[openstack-dev] [nova] Distributed Database
Clint Byrum
clint at fewbar.com
Tue May 3 23:13:21 UTC 2016
Excerpts from Andrew Laski's message of 2016-05-03 14:46:08 -0700:
>
> On Mon, May 2, 2016, at 01:13 PM, Edward Leafe wrote:
> > On May 2, 2016, at 10:51 AM, Mike Bayer <mbayer at redhat.com> wrote:
> >
> > >> Concretely, we think that there are three possible approaches:
> > >> 1) We can use the SQLAlchemy API as the common denominator between a relational and non-relational implementation of the db.api component. These two implementation could continue to converge by sharing a large amount of code.
> > >> 2) We create a new non-relational implementation (from scratch) of the db.api component. It would require probably more work.
> > >> 3) We are also studying a last alternative: writing a SQLAlchemy engine that targets NewSQL databases (scalability + ACID):
> > >> - https://github.com/cockroachdb/cockroach
> > >> - https://github.com/pingcap/tidb
> > >
> > > Going with a NewSQL backend is by far the best approach here. That way, very little needs to be reinvented and the application's approach to data doesn't need to dramatically change.
> >
> > I’m glad that Matthieu responded, but I did want to emphasize one thing:
> > of *course* this isn’t an ideal approach, but it *is* a practical one.

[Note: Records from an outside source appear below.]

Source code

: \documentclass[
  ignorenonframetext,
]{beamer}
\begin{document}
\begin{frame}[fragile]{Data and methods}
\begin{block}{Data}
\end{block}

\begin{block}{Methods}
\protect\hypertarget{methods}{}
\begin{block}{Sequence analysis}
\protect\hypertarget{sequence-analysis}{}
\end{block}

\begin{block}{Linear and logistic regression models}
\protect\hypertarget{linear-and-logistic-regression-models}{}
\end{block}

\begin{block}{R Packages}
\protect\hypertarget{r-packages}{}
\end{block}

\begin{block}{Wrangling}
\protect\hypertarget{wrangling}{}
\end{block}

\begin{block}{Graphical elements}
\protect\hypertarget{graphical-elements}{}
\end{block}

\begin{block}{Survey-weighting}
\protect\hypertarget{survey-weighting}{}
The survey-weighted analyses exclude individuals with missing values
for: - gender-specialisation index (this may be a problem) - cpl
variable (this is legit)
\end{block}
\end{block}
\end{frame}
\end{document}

> > The biggest problem in any change like this isn’t getting it to work, or
> > to perform better, or anything else except being able to make the change
> > while disrupting as little of the existing code as possible. Taking an
> > approach that would be more efficient would be a non-starter since it
> > wouldn’t provide a clean upgrade path for existing deployments.
>
> I would like to point out that this same logic applies to the current
> cellsv2 effort. It is a very practical set of changes which allows Nova
> to move forward with only minor effort on the part of deployers. And it
> moves towards a model that is already used and well understood by large
> deployers of Nova while also learning from the shortcomings of the
> previous architecture. In short, much of this is already battle tested
> and proven.
>
> If we started Nova from scratch, I hear golang is lovely for this sort
> of thing, would we do things differently? Probably. However that's not
> the position we're in. And we're able to make measurable progress with
> cellsv2 at the moment and have a pretty clear idea of the end state. I
> can recall conversations about NoSQL as far back as the San Diego
> summit, which was my first so I can't say they didn't happen previously,
> and this is the first time I've seen any measurable progress on moving
> forward with it. But where it would go is not at all clear.
>
I beg to differ about "pretty clear idea of the end state".

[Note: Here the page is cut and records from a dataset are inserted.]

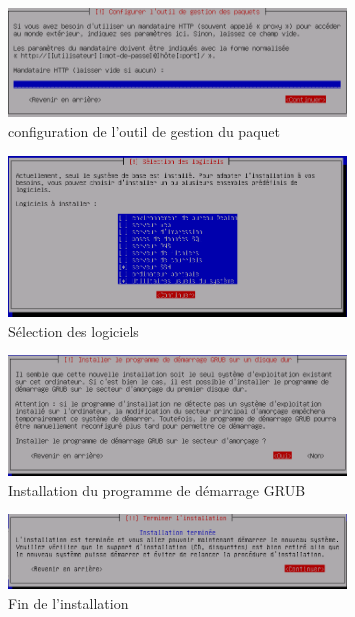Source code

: \documentclass[11pt,a4paper,titlepage, oneside]{article}
\begin{document}
	\newpage
                \begin{figure}[h]
                        \centering
                        \includegraphics[width=0.8\textwidth,natwidth=610,natheight=642]{images/debian19.png}
                        \caption{configuration de l'outil de gestion du paquet}
                \end{figure}

	\newpage
                \begin{figure}[h]
                        \centering
                        \includegraphics[width=0.8\textwidth,natwidth=610,natheight=642]{images/debian20.png}
                        \caption{Sélection des logiciels}
                \end{figure}

	\newpage
                \begin{figure}[h]
                        \centering
                        \includegraphics[width=0.8\textwidth,natwidth=610,natheight=642]{images/debian21.png}
                        \caption{Installation du programme de démarrage GRUB}
                \end{figure}

	\newpage
                \begin{figure}[h]
                        \centering
                        \includegraphics[width=0.8\textwidth,natwidth=610,natheight=642]{images/debian22.png}
                        \caption{Fin de l'installation}
                \end{figure}
\end{document}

* There's no clear answer about scheduling. It's a high level "we'll
give it a scheduler/resource tracker database of its own". But that's a
massive amount of work just to design the migrations and solidify the
API. I understand some of that work is ongoing and unrelated to cells
v2, but it's not done or clear yet.
* This also doesn't address the fact that for cellsv1 users a move like
that will _regress_ scheduler scalability since now we can only have
one scheduler and resource tracker instead of many. For those of us
just now ramping up, it leaves us with no way to get high throughput
on our scheduler.
* Further, if there's a central scheduler, that means all of the sort of
clever scheduling hacks that people have achieved with cells v1 (a
cell of baremetal, a cell of SSD, etc) will need to be done via other
means, which is more design work that needs to happen.
* There's no clear way to efficiently list and sort results from lots of
cells. The discussion came up with a few experiments to try, but the
problem is _fundamental_ to sharding, and the cells v1 answer was a
duplication of data which obviously cells v2 wants to avoid, and I
would assume with good reason.
I have a huge amount of respect for what has been achieved with cells v1,
and I totally understand the hesitance to promote the way it works given
what cells v1 has taught its users. However, the design of v2 is quite
a bit different than v1, enough so that I think it should be treated as
an experiment until someone has a solid design of the whole thing and
can assert that it actually addresses scale without regressing things
significantly.
Meanwhile, there are other things deployers can do to address scale that
will likely cause less churn in Nova, and may even help other projects
scale to a similar size. I intend to return to my pursuit of actual
experiment results for these things now that I understand the state of
cells v2. I hope others will consider this path as well, so we can
collaborate on things like 0mq and better database connection handling.